◆ Work order:
Every line below needs to be transcribed without alteration, and no image may be carried over.

Saved data entries:
------------------------------------------------------------

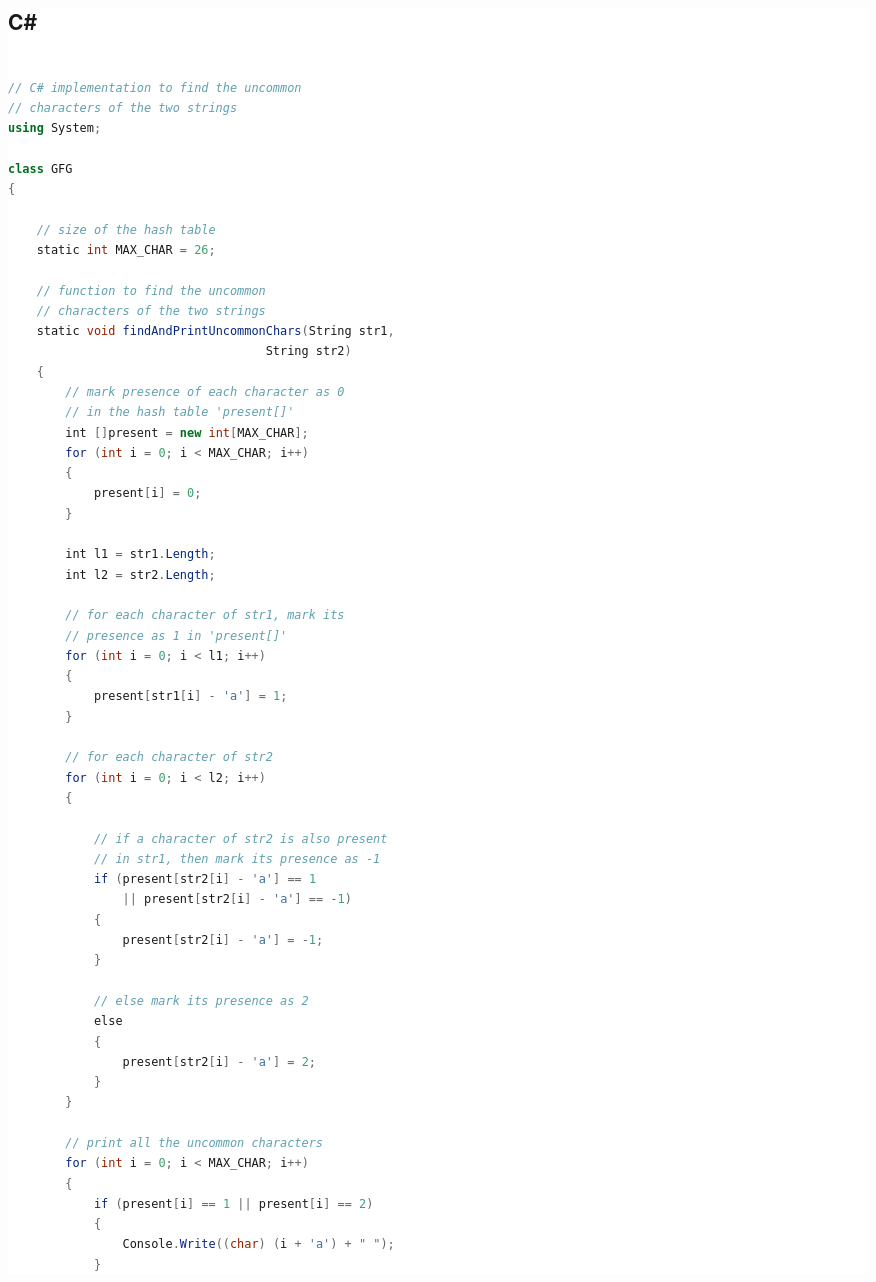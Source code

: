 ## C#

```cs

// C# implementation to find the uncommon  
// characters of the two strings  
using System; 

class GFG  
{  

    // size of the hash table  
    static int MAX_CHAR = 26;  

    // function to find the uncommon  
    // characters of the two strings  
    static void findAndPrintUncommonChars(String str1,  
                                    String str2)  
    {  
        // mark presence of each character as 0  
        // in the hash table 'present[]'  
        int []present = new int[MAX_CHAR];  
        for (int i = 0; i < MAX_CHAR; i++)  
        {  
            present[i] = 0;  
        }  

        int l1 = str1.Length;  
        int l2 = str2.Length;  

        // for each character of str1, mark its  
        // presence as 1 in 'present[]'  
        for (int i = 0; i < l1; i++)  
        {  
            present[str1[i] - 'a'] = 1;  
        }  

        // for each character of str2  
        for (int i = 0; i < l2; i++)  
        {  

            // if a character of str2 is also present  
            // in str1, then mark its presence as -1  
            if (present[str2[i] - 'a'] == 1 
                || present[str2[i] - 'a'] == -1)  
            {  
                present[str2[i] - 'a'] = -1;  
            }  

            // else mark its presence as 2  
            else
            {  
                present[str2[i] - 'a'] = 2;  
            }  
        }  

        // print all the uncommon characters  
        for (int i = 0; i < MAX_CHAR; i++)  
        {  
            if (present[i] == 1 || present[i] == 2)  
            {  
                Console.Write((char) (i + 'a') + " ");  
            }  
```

------------------------------------------------------------

◆ Expected answer:
Source code

: ## C#

```cs

// C# implementation to find the uncommon  
// characters of the two strings  
using System; 

class GFG  
{  

    // size of the hash table  
    static int MAX_CHAR = 26;  

    // function to find the uncommon  
    // characters of the two strings  
    static void findAndPrintUncommonChars(String str1,  
                                    String str2)  
    {  
        // mark presence of each character as 0  
        // in the hash table 'present[]'  
        int []present = new int[MAX_CHAR];  
        for (int i = 0; i < MAX_CHAR; i++)  
        {  
            present[i] = 0;  
        }  

        int l1 = str1.Length;  
        int l2 = str2.Length;  

        // for each character of str1, mark its  
        // presence as 1 in 'present[]'  
        for (int i = 0; i < l1; i++)  
        {  
            present[str1[i] - 'a'] = 1;  
        }  

        // for each character of str2  
        for (int i = 0; i < l2; i++)  
        {  

            // if a character of str2 is also present  
            // in str1, then mark its presence as -1  
            if (present[str2[i] - 'a'] == 1 
                || present[str2[i] - 'a'] == -1)  
            {  
                present[str2[i] - 'a'] = -1;  
            }  

            // else mark its presence as 2  
            else
            {  
                present[str2[i] - 'a'] = 2;  
            }  
        }  

        // print all the uncommon characters  
        for (int i = 0; i < MAX_CHAR; i++)  
        {  
            if (present[i] == 1 || present[i] == 2)  
            {  
                Console.Write((char) (i + 'a') + " ");  
            }  
```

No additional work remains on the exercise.